## What is expected
What is needed is an exact copy of all the data.

Stored items from a collection:
- - - - -
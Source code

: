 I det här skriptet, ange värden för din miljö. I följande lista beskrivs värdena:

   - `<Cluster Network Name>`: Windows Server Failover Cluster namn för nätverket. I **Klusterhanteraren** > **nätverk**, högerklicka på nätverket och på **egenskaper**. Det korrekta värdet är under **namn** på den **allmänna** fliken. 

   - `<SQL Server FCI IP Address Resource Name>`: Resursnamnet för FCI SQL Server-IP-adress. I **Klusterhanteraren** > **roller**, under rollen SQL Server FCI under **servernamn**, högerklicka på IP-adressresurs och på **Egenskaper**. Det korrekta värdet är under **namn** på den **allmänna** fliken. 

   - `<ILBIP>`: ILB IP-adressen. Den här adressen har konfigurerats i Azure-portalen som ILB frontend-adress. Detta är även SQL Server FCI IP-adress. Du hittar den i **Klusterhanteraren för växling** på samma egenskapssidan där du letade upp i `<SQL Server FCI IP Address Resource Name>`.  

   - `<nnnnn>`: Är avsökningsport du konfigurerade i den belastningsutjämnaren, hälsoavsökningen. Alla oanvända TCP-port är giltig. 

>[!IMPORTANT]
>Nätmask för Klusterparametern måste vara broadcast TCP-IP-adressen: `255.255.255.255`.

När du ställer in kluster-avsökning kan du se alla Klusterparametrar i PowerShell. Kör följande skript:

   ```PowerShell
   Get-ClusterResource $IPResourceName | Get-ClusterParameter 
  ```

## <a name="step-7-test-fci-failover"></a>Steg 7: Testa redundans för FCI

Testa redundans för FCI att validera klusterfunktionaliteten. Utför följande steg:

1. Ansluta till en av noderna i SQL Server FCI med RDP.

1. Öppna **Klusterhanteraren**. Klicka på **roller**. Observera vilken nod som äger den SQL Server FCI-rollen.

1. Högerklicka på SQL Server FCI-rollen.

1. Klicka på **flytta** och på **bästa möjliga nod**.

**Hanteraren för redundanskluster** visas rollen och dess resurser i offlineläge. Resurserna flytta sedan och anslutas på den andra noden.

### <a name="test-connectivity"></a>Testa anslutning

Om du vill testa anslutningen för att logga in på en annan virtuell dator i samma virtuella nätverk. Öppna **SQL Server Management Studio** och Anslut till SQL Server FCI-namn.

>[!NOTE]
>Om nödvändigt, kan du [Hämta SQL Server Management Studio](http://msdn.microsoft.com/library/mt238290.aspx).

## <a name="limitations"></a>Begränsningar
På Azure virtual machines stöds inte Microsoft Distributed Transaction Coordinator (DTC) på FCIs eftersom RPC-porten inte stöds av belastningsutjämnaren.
- - - - -
## Written answer
Source code

: I det här skriptet, ange värden för din miljö. I följande lista beskrivs värdena:

   - `<Cluster Network Name>`: Windows Server Failover Cluster namn för nätverket. I **Klusterhanteraren** > **nätverk**, högerklicka på nätverket och på **egenskaper**. Det korrekta värdet är under **namn** på den **allmänna** fliken. 

   - `<SQL Server FCI IP Address Resource Name>`: Resursnamnet för FCI SQL Server-IP-adress. I **Klusterhanteraren** > **roller**, under rollen SQL Server FCI under **servernamn**, högerklicka på IP-adressresurs och på **Egenskaper**. Det korrekta värdet är under **namn** på den **allmänna** fliken. 

   - `<ILBIP>`: ILB IP-adressen. Den här adressen har konfigurerats i Azure-portalen som ILB frontend-adress. Detta är även SQL Server FCI IP-adress. Du hittar den i **Klusterhanteraren för växling** på samma egenskapssidan där du letade upp i `<SQL Server FCI IP Address Resource Name>`.  

   - `<nnnnn>`: Är avsökningsport du konfigurerade i den belastningsutjämnaren, hälsoavsökningen. Alla oanvända TCP-port är giltig. 

>[!IMPORTANT]
>Nätmask för Klusterparametern måste vara broadcast TCP-IP-adressen: `255.255.255.255`.

När du ställer in kluster-avsökning kan du se alla Klusterparametrar i PowerShell. Kör följande skript:

   ```PowerShell
   Get-ClusterResource $IPResourceName | Get-ClusterParameter 
  ```

## <a name="step-7-test-fci-failover"></a>Steg 7: Testa redundans för FCI

Testa redundans för FCI att validera klusterfunktionaliteten. Utför följande steg:

1. Ansluta till en av noderna i SQL Server FCI med RDP.

1. Öppna **Klusterhanteraren**. Klicka på **roller**. Observera vilken nod som äger den SQL Server FCI-rollen.

1. Högerklicka på SQL Server FCI-rollen.

1. Klicka på **flytta** och på **bästa möjliga nod**.

**Hanteraren för redundanskluster** visas rollen och dess resurser i offlineläge. Resurserna flytta sedan och anslutas på den andra noden.

### <a name="test-connectivity"></a>Testa anslutning

Om du vill testa anslutningen för att logga in på en annan virtuell dator i samma virtuella nätverk. Öppna **SQL Server Management Studio** och Anslut till SQL Server FCI-namn.

>[!NOTE]
>Om nödvändigt, kan du [Hämta SQL Server Management Studio](http://msdn.microsoft.com/library/mt238290.aspx).

## <a name="limitations"></a>Begränsningar
På Azure virtual machines stöds inte Microsoft Distributed Transaction Coordinator (DTC) på FCIs eftersom RPC-porten inte stöds av belastningsutjämnaren.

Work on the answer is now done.